Monday, Sep. 27, 1943

No, Thanks

Edward M. Queeny, Monsanto Chemical Co. president and G.O.P. contributor, had an idea. The Missouri delegation that supported Wendell Willkie at the 1940 Convention had long since soured on Mr.Willkie's outspoken internationalism. Why not draft a set of have-you-stopped-beating-your-wife questions and demand that Willkie answer them in writing? In St. Louis, Queeny drew up nine questions, gave Willkie a ten-day deadline for his answers. Samples:

"If you favor a World State, what would you do about nations that refuse to come in?

"Do you believe that it is desirable for America to permit flooding our country with alien individuals and alien ideas?"

Willkie was vacationing in Maine when the questions arrived, knew nothing about them until the ten days were nearly up. By then the story had leaked to the St. Louis Post-Dispatch, and the anti-Willkie press was gleefully asking Willkie to put up or shut up. He returned home to discover an ultimatum that the letter would be made public if the questions went unanswered. Snorted Willkie: "They aren't going to put me on a spot." He telephoned that he would be glad to go to St. Louis next week to talk things over but that he could not hope to write answers to the nine questions without producing another book. The Missouri Republicans replied that next week was too soon. Willkie then announced that he will speak in St. Louis on Oct. 12, but on his own subject.

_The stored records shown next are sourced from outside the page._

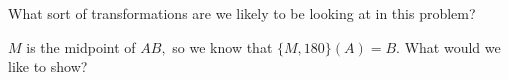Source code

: What sort of transformations are we likely to be looking at in this problem?







$M$ is the midpoint of $AB,$ so we know that $\{M,180\} (A) = B.$  What would we like to show?















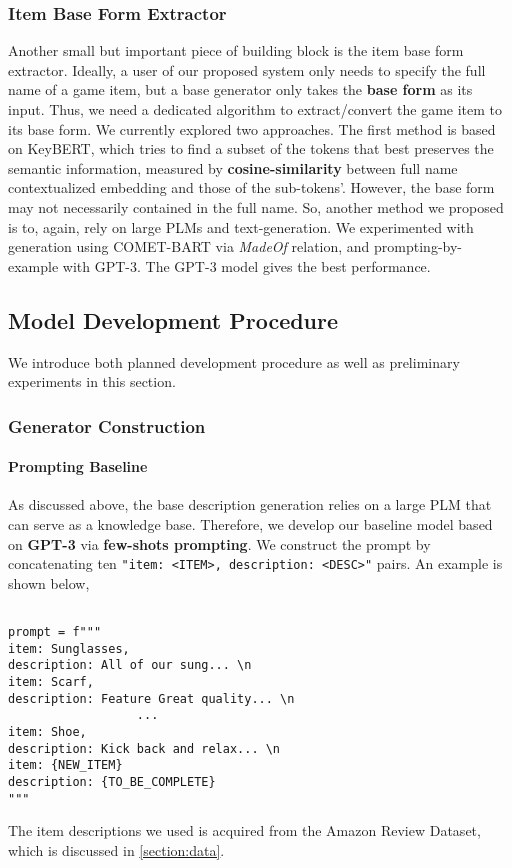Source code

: \documentclass[11pt]{article}
\begin{document}
  \subsubsection{Item Base Form Extractor}
    Another small but important piece of building block is the item base form extractor. 
      Ideally, a user of our proposed system only needs to specify the full name of a game 
      item, but a base generator only takes the \textbf{base form} as its input. Thus, we 
      need a dedicated algorithm to extract/convert the game item to its base form. We 
      currently explored two approaches. The first method is based on KeyBERT, which 
      tries to find a subset of the tokens that best preserves the semantic information, measured 
      by \textbf{cosine-similarity} between full name contextualized embedding and those of the sub-tokens'. However, the base form may not necessarily contained in the full name. So, another
      method we proposed is to, again, rely on large PLMs and text-generation. We experimented 
      with generation using COMET-BART via \textit{MadeOf} relation, and prompting-by-example with 
      GPT-3. The GPT-3 model gives the best performance.
      
\subsection{Model Development Procedure}
    We introduce both planned development procedure as well as 
      preliminary experiments in this section.

    \subsubsection{Generator Construction}
      \paragraph{Prompting Baseline} As discussed above, the base description generation relies on a 
        large PLM that can serve as a knowledge base. Therefore, we develop our baseline model based 
        on \textbf{GPT-3} via \textbf{few-shots prompting}. We construct the prompt by concatenating 
        ten \lstinline{"item: <ITEM>, description: <DESC>"} pairs. An example is shown below,
        \begin{lstlisting}

prompt = f"""
item: Sunglasses, 
description: All of our sung... \n
item: Scarf,
description: Feature Great quality... \n
                  ...
item: Shoe, 
description: Kick back and relax... \n
item: {NEW_ITEM}
description: {TO_BE_COMPLETE}
"""
        \end{lstlisting}
        The item descriptions we used is acquired from the Amazon Review Dataset, which is discussed 
          in \cref{section:data}.
      
\end{document}
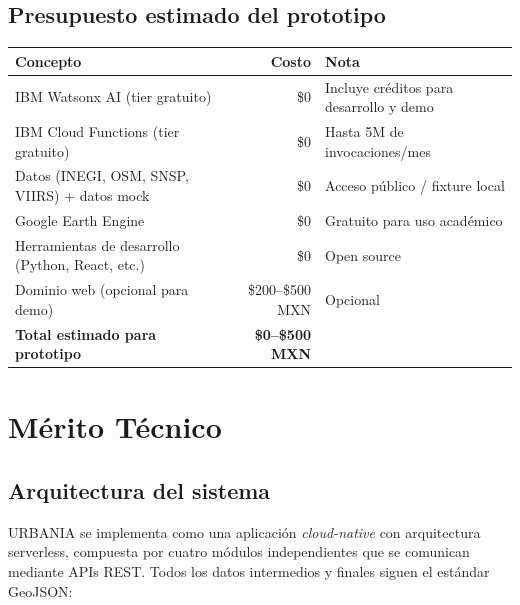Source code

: \documentclass[12pt,a4paper]{article}
\begin{document}
\subsection{Presupuesto estimado del prototipo}

\begin{table}[H]
\centering
\small
\renewcommand{\arraystretch}{1.3}
\begin{tabularx}{\textwidth}{X r l}
\toprule
\rowcolor{grisoscuro}
\color{white}\textbf{Concepto} & \color{white}\textbf{Costo} & \color{white}\textbf{Nota} \\
\midrule
IBM Watsonx AI (tier gratuito) & \$0 & Incluye créditos para desarrollo y demo \\
\rowcolor{fondofila}
IBM Cloud Functions (tier gratuito) & \$0 & Hasta 5M de invocaciones/mes \\
Datos (INEGI, OSM, SNSP, VIIRS) + datos mock & \$0 & Acceso público / fixture local \\
\rowcolor{fondofila}
Google Earth Engine & \$0 & Gratuito para uso académico \\
Herramientas de desarrollo (Python, React, etc.) & \$0 & Open source \\
\rowcolor{fondofila}
Dominio web (opcional para demo) & \$200–\$500 MXN & Opcional \\
\midrule
\rowcolor{fondofila}
\textbf{Total estimado para prototipo} & \textbf{\$0–\$500 MXN} & \\
\bottomrule
\end{tabularx}
\end{table}


\newpage
\section{Mérito Técnico}

\subsection{Arquitectura del sistema}

URBANIA se implementa como una aplicación \textit{cloud-native} con arquitectura serverless, compuesta por cuatro módulos independientes que se comunican mediante APIs REST. Todos los datos intermedios y finales siguen el estándar GeoJSON:
\end{document}
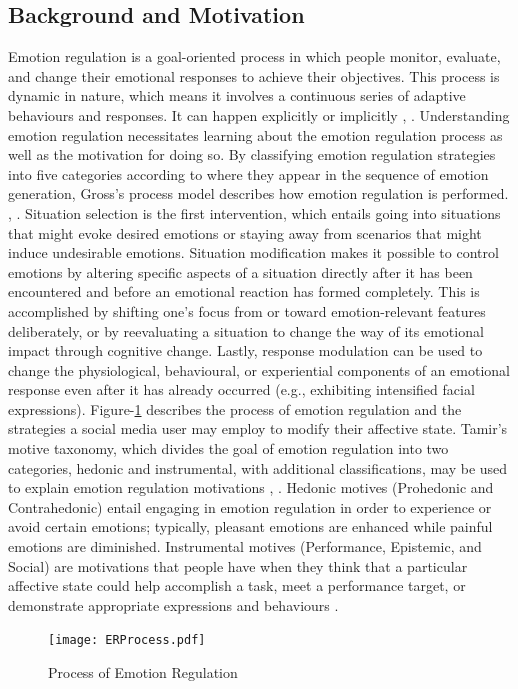 \subsection{Background and Motivation}
Emotion regulation is a goal-oriented process in which people monitor, evaluate, and change their emotional responses to achieve their objectives. This process is dynamic in nature, which means it involves a continuous series of adaptive behaviours and responses. It can happen explicitly or implicitly \cite{braunstein2017explicit}, \cite{gyurak2011explicit}.
Understanding emotion regulation necessitates learning about the emotion regulation process as well as the motivation for doing so. By classifying emotion regulation strategies into five categories according to where they appear in the sequence of emotion generation, Gross's process model describes how emotion regulation is performed. \cite{wadley2020digital}, \cite{gross1998emerging}. Situation selection is the first intervention, which entails going into situations that might evoke desired emotions or staying away from scenarios that might induce undesirable emotions. Situation modification makes it possible to control emotions by altering specific aspects of a situation directly after it has been encountered and before an emotional reaction has formed completely. This is accomplished by shifting one's focus from or toward emotion-relevant features deliberately, or by reevaluating a situation to change the way of its emotional impact through cognitive change. Lastly, response modulation can be used to change the physiological, behavioural, or experiential components of an emotional response even after it has already occurred (e.g., exhibiting intensified facial expressions).  Figure-\ref{fig:Process} describes the process of emotion regulation and the strategies a social media user may employ to modify their affective state. Tamir's motive taxonomy, which divides the goal of emotion regulation into two categories, hedonic and instrumental, with additional classifications, may be used to explain emotion regulation motivations \cite{wadley2020digital}, \cite{tamir2016people}. Hedonic motives (Prohedonic and Contrahedonic) entail engaging in emotion regulation in order to experience or avoid certain emotions; typically, pleasant emotions are enhanced while painful emotions are diminished. Instrumental motives (Performance, Epistemic, and Social) are motivations that people have when they think that a particular affective state could help accomplish a task, meet a performance target, or demonstrate appropriate expressions and behaviours \cite{wadley2020digital}.
\begin{figure}[h]
  
    \centering
    \texttt{[image: ERProcess.pdf]}
  \caption{Process of Emotion Regulation}
  \label{fig:Process}
  \end{figure}
  
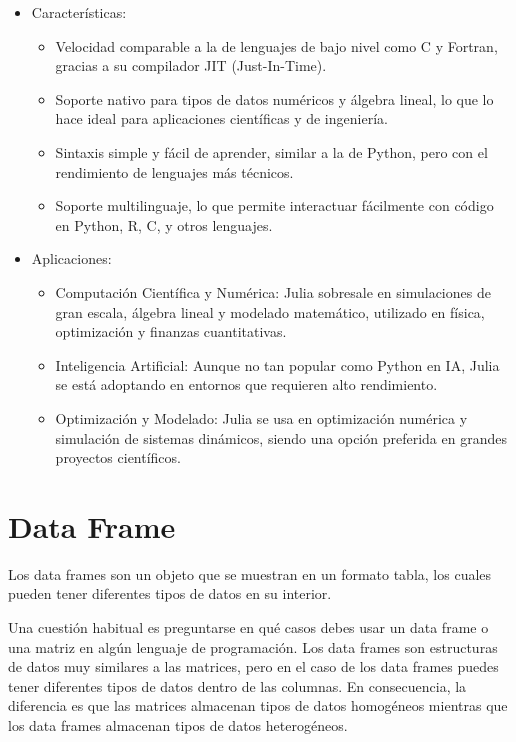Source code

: \documentclass[
  us-letterpaper,
]{scrreprt}
\theoremstyle{plain}
\theoremstyle{plain}
\theoremstyle{definition}
\theoremstyle{remark}
\begin{document}
\begin{itemize}
\item
  Características:

  \begin{itemize}
  \item
    Velocidad comparable a la de lenguajes de bajo nivel como C y
    Fortran, gracias a su compilador JIT (Just-In-Time).
  \item
    Soporte nativo para tipos de datos numéricos y álgebra lineal, lo
    que lo hace ideal para aplicaciones científicas y de ingeniería.
  \item
    Sintaxis simple y fácil de aprender, similar a la de Python, pero
    con el rendimiento de lenguajes más técnicos.
  \item
    Soporte multilinguaje, lo que permite interactuar fácilmente con
    código en Python, R, C, y otros lenguajes.
  \end{itemize}
\item
  Aplicaciones:

  \begin{itemize}
  \item
    Computación Científica y Numérica: Julia sobresale en simulaciones
    de gran escala, álgebra lineal y modelado matemático, utilizado en
    física, optimización y finanzas cuantitativas.
  \item
    Inteligencia Artificial: Aunque no tan popular como Python en IA,
    Julia se está adoptando en entornos que requieren alto rendimiento.
  \item
    Optimización y Modelado: Julia se usa en optimización numérica y
    simulación de sistemas dinámicos, siendo una opción preferida en
    grandes proyectos científicos.
  \end{itemize}
\end{itemize}

\section{Data Frame}\label{sec-dataframe}

Los data frames son un objeto que se muestran en un formato tabla, los
cuales pueden tener diferentes tipos de datos en su interior.

Una cuestión habitual es preguntarse en qué casos debes usar un data
frame o una matriz en algún lenguaje de programación. Los data frames
son estructuras de datos muy similares a las matrices, pero en el caso
de los data frames puedes tener diferentes tipos de datos dentro de las
columnas. En consecuencia, la diferencia es que las matrices almacenan
tipos de datos homogéneos mientras que los data frames almacenan tipos
de datos heterogéneos.
\end{document}
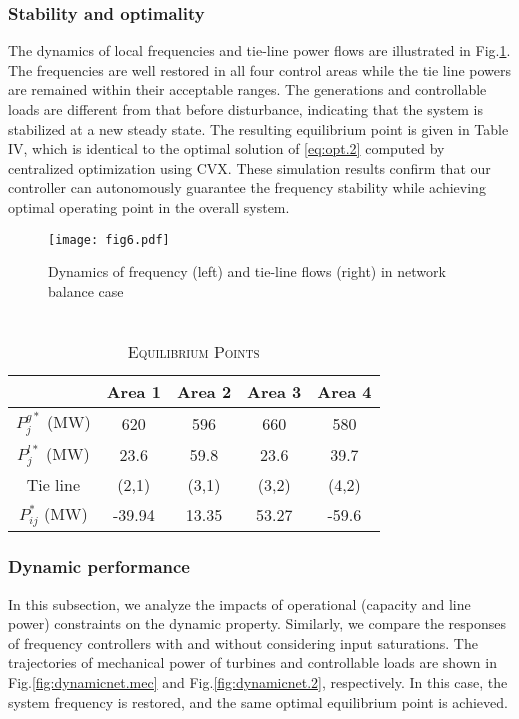 \subsubsection {Stability and optimality}
The dynamics of local frequencies  and tie-line power flows are illustrated in  Fig.\ref{fig:stabnet}. The frequencies are well restored in all four control areas while the tie line powers are remained within their acceptable ranges. The generations and controllable loads are different from that before disturbance, indicating that the system is stabilized at a new steady state. The resulting equilibrium point is  given in Table IV, which is identical to the optimal solution of  \eqref{eq:opt.2} computed by centralized optimization using CVX. These simulation results confirm that our controller can autonomously guarantee the frequency stability while achieving optimal operating point in the overall system. 

\begin{figure}[htp]
	\centering
	\texttt{[image: fig6.pdf]}
	\caption{Dynamics of frequency (left) and tie-line flows (right) in network balance case}
	\label{fig:stabnet}
\end{figure}

\begin{table}[htb]
	\centering
	\caption{\\ \textsc {Equilibrium Points}}
	\label{tab:eps}
	\begin{tabular}{c c c c c}
		\hline 
		& Area 1 & Area 2 & Area 3& Area 4\\
		\hline
		$P^{g*}_j$ (MW)  & 620  & 596  & 660  & 580\\
		$P^{l*}_j$ (MW)  & 23.6 & 59.8 & 23.6 & 39.7\\
		\hline
		\hline
		Tie line      & (2,1) & (3,1) & (3,2) & (4,2)\\
		\hline
		$P_{ij}^*$ (MW) & -39.94 & 13.35 & 53.27 & -59.6\\
		\hline
	\end{tabular}
\end{table}

\subsubsection{Dynamic performance}
In this subsection, we analyze the impacts of operational (capacity and  line power) constraints on the dynamic property. Similarly, we compare the  responses of  frequency controllers with and without considering input saturations. The trajectories of mechanical power of turbines and controllable loads are shown in Fig.\ref{fig:dynamicnet.mec} and Fig.\ref{fig:dynamicnet.2}, respectively. In this case, the system frequency is restored, and the same optimal equilibrium point is achieved. 

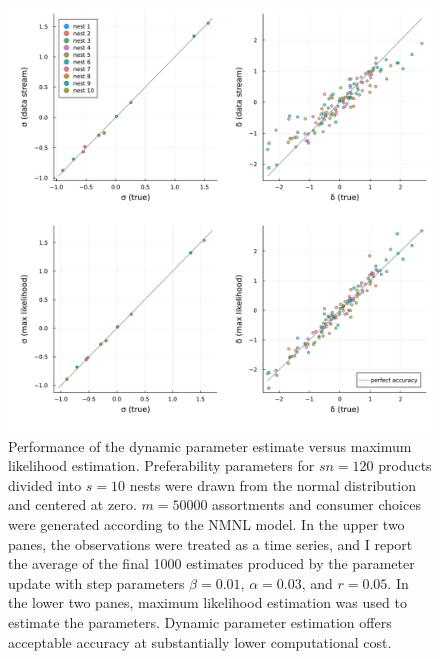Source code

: \documentclass[preprint,12pt,authoryear]{elsarticle}
\begin{document}
\begin{figure}
\begin{center}\includegraphics[width=\linewidth, ]{../plots/param-est-dynamic-nested-as-static.pdf}\end{center}
\captionsetup{singlelinecheck=off}
    \caption[.]{Performance of the dynamic parameter estimate versus maximum likelihood estimation. Preferability parameters for $sn = 120$ products divided into $s=10$ nests were drawn from the normal distribution and centered at zero. $m=50000$ assortments and consumer choices were generated according to the NMNL model. In the upper two panes, the observations were treated as a time series, and I report the average of the final 1000 estimates produced by the parameter update with step parameters $\beta = 0.01$, $\alpha = 0.03$, and $r = 0.05$. In the lower two panes, maximum likelihood estimation was used to estimate the parameters. Dynamic parameter estimation offers acceptable accuracy at substantially lower computational cost.}
\label{param-est-dynamic-nested-as-static}
\end{figure}
\end{document}
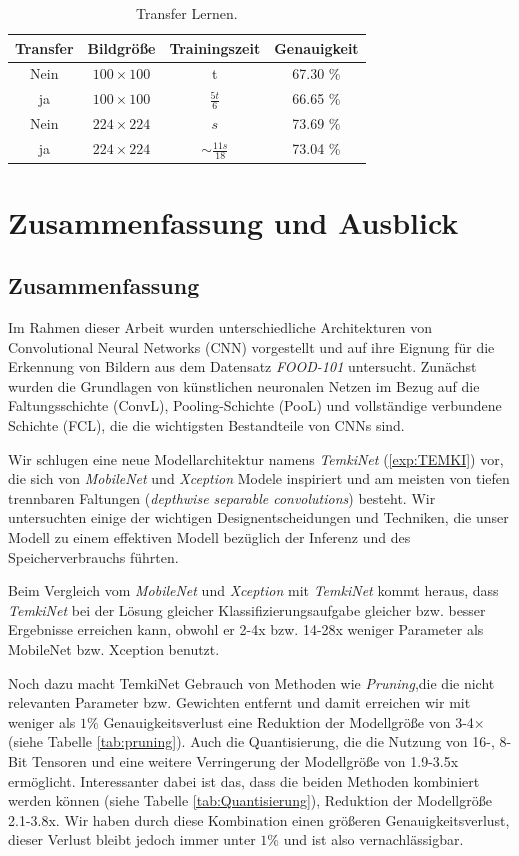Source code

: \documentclass[12pt,a4paper]{scrartcl}
\numberwithin{equation}{section}
\begin{document}
\begin{table}[h!]
	\centering
	\begin{tabular}{*{4}{|c}|}
		\hline
		Transfer & Bildgröße 		& Trainingszeit    		  & Genauigkeit  \\ \hline
		Nein 	 & $ 100\times100 $ & t 			   		  & 67.30 \%  \\ \hline
		ja 		 & $ 100\times100 $ & $ \frac{5t}{6} $ 		  & 66.65 \%  \\ \hline
		Nein	 & $ 224\times224 $ & $ s $ 		   		  & 73.69 \%  \\ \hline
		ja 		 & $ 224\times224 $ & $ \sim \frac{11s}{18} $ & 73.04 \%  \\ \hline
	\end{tabular}
\caption{Transfer Lernen.}
\label{exp:TL}
\end{table}

\section{Zusammenfassung und Ausblick}
\subsection{Zusammenfassung}
Im Rahmen dieser Arbeit wurden unterschiedliche Architekturen von Convolutional
Neural Networks (CNN) vorgestellt und auf ihre Eignung für die Erkennung von Bildern aus dem Datensatz \textit{FOOD-101} untersucht. Zunächst wurden die Grundlagen von
künstlichen neuronalen Netzen im Bezug auf die Faltungsschichte (\ac{ConvL}), Pooling-Schichte (\ac{PooL}) und vollständige verbundene Schichte (\ac{FCL}), die die wichtigsten Bestandteile von \acsp{CNN} sind.

Wir schlugen eine neue Modellarchitektur namens \textit{TemkiNet} (\ref{exp:TEMKI}) vor, die sich von \textit{MobileNet} und \textit{Xception} Modele inspiriert und am meisten von tiefen trennbaren Faltungen (\textit{depthwise separable convolutions}) besteht. Wir untersuchten einige der wichtigen Designentscheidungen und Techniken, die unser Modell zu einem effektiven Modell bezüglich der Inferenz und des Speicherverbrauchs führten.

Beim Vergleich vom \textit{MobileNet} und \textit{Xception} mit \textit{TemkiNet} kommt heraus, dass \textit{TemkiNet} bei der Lösung gleicher Klassifizierungsaufgabe gleicher bzw. besser Ergebnisse erreichen kann, obwohl er 2-4x bzw. 14-28x weniger Parameter als MobileNet bzw. Xception benutzt.

Noch dazu macht TemkiNet Gebrauch von Methoden wie \textit{Pruning},die die nicht relevanten Parameter bzw. Gewichten entfernt und damit erreichen wir  mit weniger als $ 1\% $ Genauigkeitsverlust eine Reduktion der Modellgröße von  3-4$\times $ (siehe Tabelle \ref{tab:pruning}). Auch die Quantisierung, die die Nutzung von 16-, 8-Bit Tensoren und eine weitere Verringerung der Modellgröße von 1.9-3.5x ermöglicht. Interessanter dabei ist das, dass die beiden Methoden kombiniert werden können (siehe Tabelle \ref{tab:Quantisierung}), Reduktion der Modellgröße 2.1-3.8x. Wir haben durch diese Kombination einen größeren Genauigkeitsverlust, dieser Verlust bleibt jedoch immer unter $ 1\% $ und ist also vernachlässigbar.
\end{document}
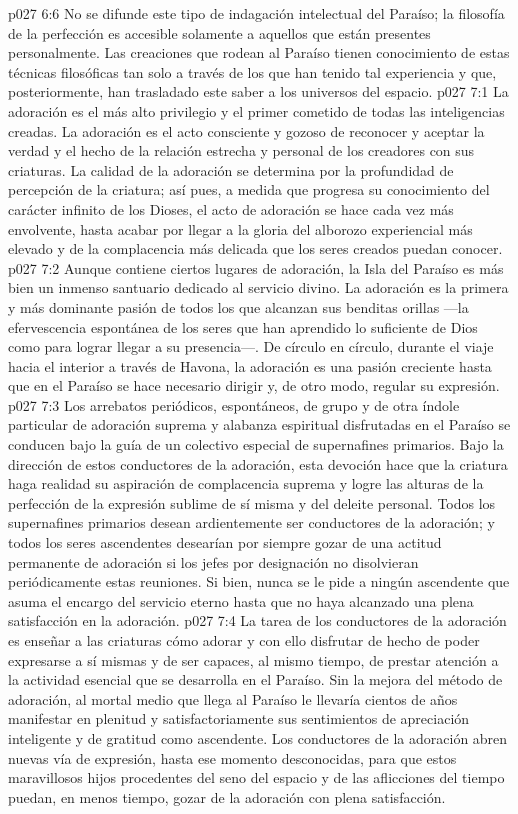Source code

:\vs p027 6:6 No se difunde este tipo de indagación intelectual del Paraíso; la filosofía de la perfección es accesible solamente a aquellos que están presentes personalmente. Las creaciones que rodean al Paraíso tienen conocimiento de estas técnicas filosóficas tan solo a través de los que han tenido tal experiencia y que, posteriormente, han trasladado este saber a los universos del espacio.
\vs p027 7:1 La adoración es el más alto privilegio y el primer cometido de todas las inteligencias creadas. La adoración es el acto consciente y gozoso de reconocer y aceptar la verdad y el hecho de la relación estrecha y personal de los creadores con sus criaturas. La calidad de la adoración se determina por la profundidad de percepción de la criatura; así pues, a medida que progresa su conocimiento del carácter infinito de los Dioses, el acto de adoración se hace cada vez más envolvente, hasta acabar por llegar a la gloria del alborozo experiencial más elevado y de la complacencia más delicada que los seres creados puedan conocer.
\vs p027 7:2 \pc Aunque contiene ciertos lugares de adoración, la Isla del Paraíso es más bien un inmenso santuario dedicado al servicio divino. La adoración es la primera y más dominante pasión de todos los que alcanzan sus benditas orillas ---la efervescencia espontánea de los seres que han aprendido lo suficiente de Dios como para lograr llegar a su presencia---. De círculo en círculo, durante el viaje hacia el interior a través de Havona, la adoración es una pasión creciente hasta que en el Paraíso se hace necesario dirigir y, de otro modo, regular su expresión.
\vs p027 7:3 Los arrebatos periódicos, espontáneos, de grupo y de otra índole particular de adoración suprema y alabanza espiritual disfrutadas en el Paraíso se conducen bajo la guía de un colectivo especial de supernafines primarios. Bajo la dirección de estos conductores de la adoración, esta devoción hace que la criatura haga realidad su aspiración de complacencia suprema y logre las alturas de la perfección de la expresión sublime de sí misma y del deleite personal. Todos los supernafines primarios desean ardientemente ser conductores de la adoración; y todos los seres ascendentes desearían por siempre gozar de una actitud permanente de adoración si los jefes por designación no disolvieran periódicamente estas reuniones. Si bien, nunca se le pide a ningún ascendente que asuma el encargo del servicio eterno hasta que no haya alcanzado una plena satisfacción en la adoración.
\vs p027 7:4 \pc La tarea de los conductores de la adoración es enseñar a las criaturas cómo adorar y con ello disfrutar de hecho de poder expresarse a sí mismas y de ser capaces, al mismo tiempo, de prestar atención a la actividad esencial que se desarrolla en el Paraíso. Sin la mejora del método de adoración, al mortal medio que llega al Paraíso le llevaría cientos de años manifestar en plenitud y satisfactoriamente sus sentimientos de apreciación inteligente y de gratitud como ascendente. Los conductores de la adoración abren nuevas vía de expresión, hasta ese momento desconocidas, para que estos maravillosos hijos procedentes del seno del espacio y de las aflicciones del tiempo puedan, en menos tiempo, gozar de la adoración con plena satisfacción.
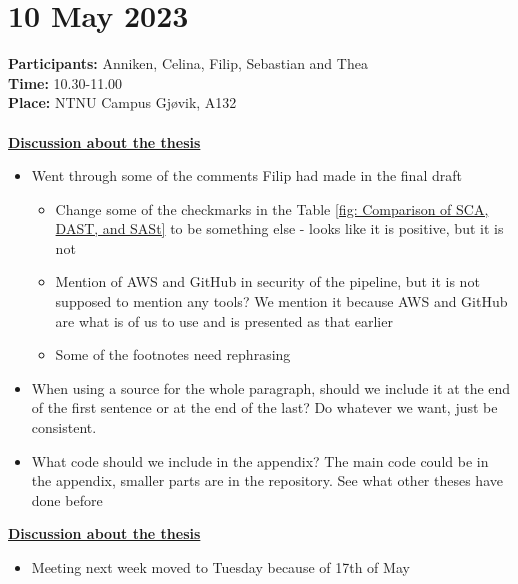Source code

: \section{10 May 2023}
\textbf{Participants:} Anniken, Celina, Filip, Sebastian and Thea\\
\textbf{Time:} 10.30-11.00 \\
\textbf{Place:} NTNU Campus Gjøvik, A132
\\~\\
\textbf{\underline{Discussion about the thesis}}
\begin{itemize}
    \item Went through some of the comments Filip had made in the final draft
        \begin{itemize}
            \item Change some of the checkmarks in the Table \ref{fig: Comparison of SCA, DAST, and SASt} to be something else - looks like it is positive, but it is not
            \item Mention of AWS and GitHub in security of the pipeline, but it is not supposed to mention any tools? We mention it because AWS and GitHub are what is  of us to use and is presented as that earlier
            \item Some of the footnotes need rephrasing
        \end{itemize}
    \item When using a source for the whole paragraph, should we include it at the end of the first sentence or at the end of the last? Do whatever we want, just be consistent. 
    \item What code should we include in the appendix? The main code could be in the appendix, smaller parts are in the repository. See what other theses have done before
\end{itemize}

\textbf{\underline{Discussion about the thesis}}
\begin{itemize}
    \item Meeting next week moved to Tuesday because of 17th of May
\end{itemize}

Editorialized the St. Louis Post-Dis patch, which backed Franklin Roosevelt in 1940: "Messrs. Dewey, Bricker, Taft, Vandenberg and other Republican hopefuls have been silent, ambiguous or restrained. . . . Yet no Missouri questionnaire goes out. . . . Is Willkie running so far ahead of the field for the 1944 nomination that Missouri Republican leaders . . . feel he must be killed off politically before that time?"

In Look magazine his week Wendell Willkie plainly answers five questions. For one, he says: "If the Republican Party intends to drive for liberal objectives, I shall give it my complete service, as the nominee or as a worker in the ranks."